Alpha-Galactosidase, S

Useful For

Diagnosis of Fabry disease in male patients

 

Preferred screening test (serum) for Fabry disease

 

This test is not useful for patients undergoing a work up for a meat or meat-derived product allergy.

Testing Algorithm

The following algorithms are available:

-Fabry Disease: Newborn Screen-Positive Follow-up

-Fabry Disease Diagnostic Testing Algorithm

 

If the patient has abnormal newborn screening results for Fabry disease, refer to the appropriate ACMG Newborn Screening ACT Sheet.(1)

Performing Laboratory

Mayo Clinic Laboratories in Rochester

Specimen Type

Serum


Ordering Guidance


If testing needed for assessment of meat or meat-derived product allergy, order either ALGAL / Galactose-Alpha-1,3-Galactose (Alpha-Gal), IgE, Serum or APGAL / Galactose-Alpha-1,3-Galactose (Alpha-Gal) Mammalian Meat Allergy Profile, Serum.

 

Carrier detection using enzyme levels is unreliable for female patients as results may be within the normal values. For testing carrier status, order FABRZ / Fabry Disease, Full Gene Analysis, Varies.

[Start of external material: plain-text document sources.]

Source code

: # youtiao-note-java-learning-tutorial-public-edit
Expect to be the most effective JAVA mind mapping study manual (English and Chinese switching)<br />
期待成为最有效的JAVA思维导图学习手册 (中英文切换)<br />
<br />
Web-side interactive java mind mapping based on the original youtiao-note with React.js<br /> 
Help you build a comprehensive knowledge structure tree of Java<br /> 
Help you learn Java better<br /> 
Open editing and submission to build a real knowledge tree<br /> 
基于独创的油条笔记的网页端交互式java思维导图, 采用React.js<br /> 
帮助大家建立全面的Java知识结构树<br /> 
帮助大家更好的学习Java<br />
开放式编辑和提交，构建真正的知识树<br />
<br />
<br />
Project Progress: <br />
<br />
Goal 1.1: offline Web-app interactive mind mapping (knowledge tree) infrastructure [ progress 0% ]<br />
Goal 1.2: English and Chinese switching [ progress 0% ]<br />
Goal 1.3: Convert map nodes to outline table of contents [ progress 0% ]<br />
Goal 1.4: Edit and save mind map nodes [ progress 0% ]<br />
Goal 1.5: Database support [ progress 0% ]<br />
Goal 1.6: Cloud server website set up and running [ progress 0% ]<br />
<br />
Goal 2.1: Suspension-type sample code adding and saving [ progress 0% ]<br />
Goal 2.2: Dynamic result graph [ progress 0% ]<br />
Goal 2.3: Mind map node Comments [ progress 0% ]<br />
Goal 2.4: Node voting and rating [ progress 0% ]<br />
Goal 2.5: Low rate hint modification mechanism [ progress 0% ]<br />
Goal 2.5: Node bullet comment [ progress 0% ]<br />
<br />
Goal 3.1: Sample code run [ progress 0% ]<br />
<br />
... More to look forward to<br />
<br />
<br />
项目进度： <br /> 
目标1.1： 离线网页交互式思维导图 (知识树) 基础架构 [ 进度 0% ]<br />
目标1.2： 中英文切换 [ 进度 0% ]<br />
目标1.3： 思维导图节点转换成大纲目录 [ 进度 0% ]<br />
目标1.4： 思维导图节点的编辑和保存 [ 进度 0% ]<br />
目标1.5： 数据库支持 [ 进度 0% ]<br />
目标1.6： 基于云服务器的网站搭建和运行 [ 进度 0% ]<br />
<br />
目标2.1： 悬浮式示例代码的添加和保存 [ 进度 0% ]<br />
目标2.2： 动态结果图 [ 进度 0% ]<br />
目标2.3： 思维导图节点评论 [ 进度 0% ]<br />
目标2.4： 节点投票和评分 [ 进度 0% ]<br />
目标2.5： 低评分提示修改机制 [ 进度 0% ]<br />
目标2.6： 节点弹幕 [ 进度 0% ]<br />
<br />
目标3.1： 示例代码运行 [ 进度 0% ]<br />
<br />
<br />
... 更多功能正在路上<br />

Additional Testing Requirements


Urine sediment analysis for the accumulating trihexoside substrate and measurement of globotriaosylsphingosine are recommended. Order both CTSU / Ceramide Trihexosides and Sulfatides, Random, Urine and LGB3S / Globotriaosylsphingosine, Serum.



Necessary Information


Sex of patient is required for interpretation of results.



Specimen Required


Collection Container/Tube:

Preferred: Serum gel

Acceptable: Red top

Submission Container/Tube: Plastic vial

Specimen Volume: 2 mL

Collection Instructions: Centrifuge and aliquot serum into a plastic vial.


Specimen Minimum Volume

0.3 mL

Specimen Stability Information

Specimen Type Temperature Time Special Container
Serum Frozen (preferred) 14 days
  Refrigerated  24 hours

Reference Values

0.074-0.457 U/L

 

Note: Results from this assay are not useful for female carrier determination. Carriers usually have levels in the normal range.

Day(s) Performed

Tuesday, Friday

Test Classification

This test was developed and its performance characteristics determined by Mayo Clinic in a manner consistent with CLIA requirements. It has not been cleared or approved by the US Food and Drug Administration.

CPT Code Information

82657

LOINC Code Information

Test ID Test Order Name Order LOINC Value
AGAS Alpha-Galactosidase, S 1813-5

 

Result ID Test Result Name Result LOINC Value
50590 Alpha-Galactosidase,S 1813-5
50584 Interpretation 59462-2
50586 Reviewed By 18771-6

Report Available

2 to 5 days

Method Name

Fluorometric

Forms

1. New York Clients-Informed consent is required. Document on the request form or electronic order that a copy is on file. The following documents are available:

-Informed Consent for Genetic Testing (T576)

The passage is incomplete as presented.